Mr. Zinger been a trial lawyer since he graduated with honors from The John Marshall Law School in June of 1980. At the time of graduation, Mr. Zinger was the only night student who participated in The John Marshall Law Review. His Law Review Comment, entitled “The McDonald’s Antitrust Litigation Real Estate Tying Agreements in Trademark Franchising,” Vol. 13, Spring 1980, was published in the John Marshall Law School Journal in June of 1980.
Mr. Zinger began his legal career as an Assistant Public Defender in Cook County, trying hundreds of criminal and civil cases. As an Assistant Public Defender, Mr. Zinger handled approximately 15 appeals in criminal cases (mostly First Degree Murder), including the notorious murder case of People v. Patricia Colombo, decided in the Supreme Court of Illinois circa 1983 (and later argued by then Public Defender James J. Doherty in the Supreme Court of the United States; the legal issue that Zinger developed was the only issue raised by Mr. Doherty in the U.S. Supreme Court).

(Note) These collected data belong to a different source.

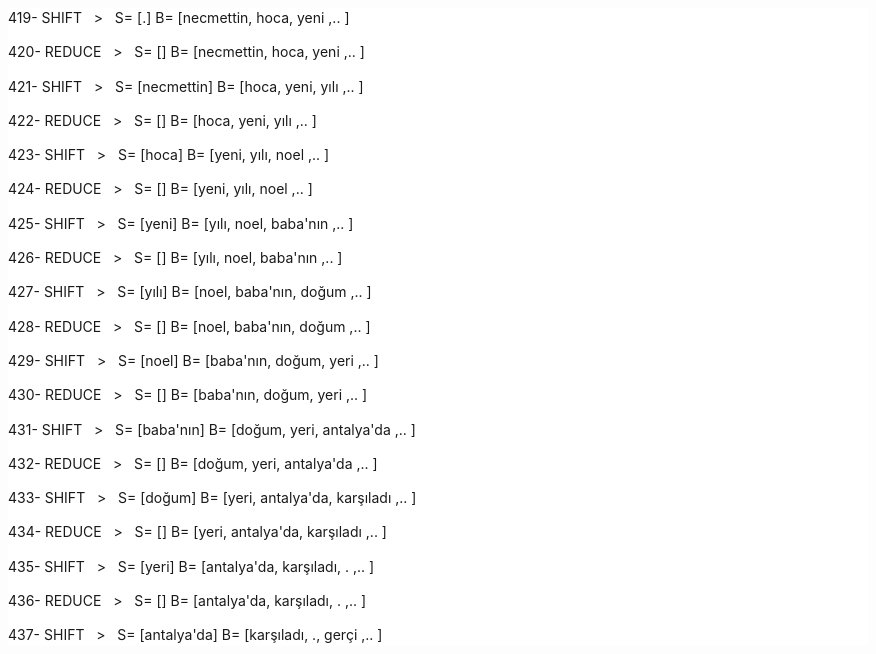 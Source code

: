 
419- SHIFT&nbsp;&nbsp;&nbsp;>&nbsp;&nbsp;&nbsp;S= [.]   B= [necmettin, hoca, yeni ,.. ]



420- REDUCE&nbsp;&nbsp;&nbsp;>&nbsp;&nbsp;&nbsp;S= []   B= [necmettin, hoca, yeni ,.. ]



421- SHIFT&nbsp;&nbsp;&nbsp;>&nbsp;&nbsp;&nbsp;S= [necmettin]   B= [hoca, yeni, yılı ,.. ]



422- REDUCE&nbsp;&nbsp;&nbsp;>&nbsp;&nbsp;&nbsp;S= []   B= [hoca, yeni, yılı ,.. ]



423- SHIFT&nbsp;&nbsp;&nbsp;>&nbsp;&nbsp;&nbsp;S= [hoca]   B= [yeni, yılı, noel ,.. ]



424- REDUCE&nbsp;&nbsp;&nbsp;>&nbsp;&nbsp;&nbsp;S= []   B= [yeni, yılı, noel ,.. ]



425- SHIFT&nbsp;&nbsp;&nbsp;>&nbsp;&nbsp;&nbsp;S= [yeni]   B= [yılı, noel, baba'nın ,.. ]



426- REDUCE&nbsp;&nbsp;&nbsp;>&nbsp;&nbsp;&nbsp;S= []   B= [yılı, noel, baba'nın ,.. ]



427- SHIFT&nbsp;&nbsp;&nbsp;>&nbsp;&nbsp;&nbsp;S= [yılı]   B= [noel, baba'nın, doğum ,.. ]



428- REDUCE&nbsp;&nbsp;&nbsp;>&nbsp;&nbsp;&nbsp;S= []   B= [noel, baba'nın, doğum ,.. ]



429- SHIFT&nbsp;&nbsp;&nbsp;>&nbsp;&nbsp;&nbsp;S= [noel]   B= [baba'nın, doğum, yeri ,.. ]



430- REDUCE&nbsp;&nbsp;&nbsp;>&nbsp;&nbsp;&nbsp;S= []   B= [baba'nın, doğum, yeri ,.. ]



431- SHIFT&nbsp;&nbsp;&nbsp;>&nbsp;&nbsp;&nbsp;S= [baba'nın]   B= [doğum, yeri, antalya'da ,.. ]



432- REDUCE&nbsp;&nbsp;&nbsp;>&nbsp;&nbsp;&nbsp;S= []   B= [doğum, yeri, antalya'da ,.. ]



433- SHIFT&nbsp;&nbsp;&nbsp;>&nbsp;&nbsp;&nbsp;S= [doğum]   B= [yeri, antalya'da, karşıladı ,.. ]



434- REDUCE&nbsp;&nbsp;&nbsp;>&nbsp;&nbsp;&nbsp;S= []   B= [yeri, antalya'da, karşıladı ,.. ]



435- SHIFT&nbsp;&nbsp;&nbsp;>&nbsp;&nbsp;&nbsp;S= [yeri]   B= [antalya'da, karşıladı, . ,.. ]



436- REDUCE&nbsp;&nbsp;&nbsp;>&nbsp;&nbsp;&nbsp;S= []   B= [antalya'da, karşıladı, . ,.. ]



437- SHIFT&nbsp;&nbsp;&nbsp;>&nbsp;&nbsp;&nbsp;S= [antalya'da]   B= [karşıladı, ., gerçi ,.. ]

After his tenure as an Assistant Public Defender, Mr. Zinger spent the next 35 years in private practice handling complex criminal cases, personal injury cases and civil rights cases. In his first Federal Civil Rights trial, in 1986, Hughes v. Pascente, 86 CV 8639, (Hon. Judge Prentice Marshall, presiding), Zinger won a $410,000 jury verdict ($160,000 compensatory, $250,000 punitive) in a Sec. 1983 case where plaintiff was beaten with a flashlight by a Chicago Police Officer. The City offered $15,000 before trial.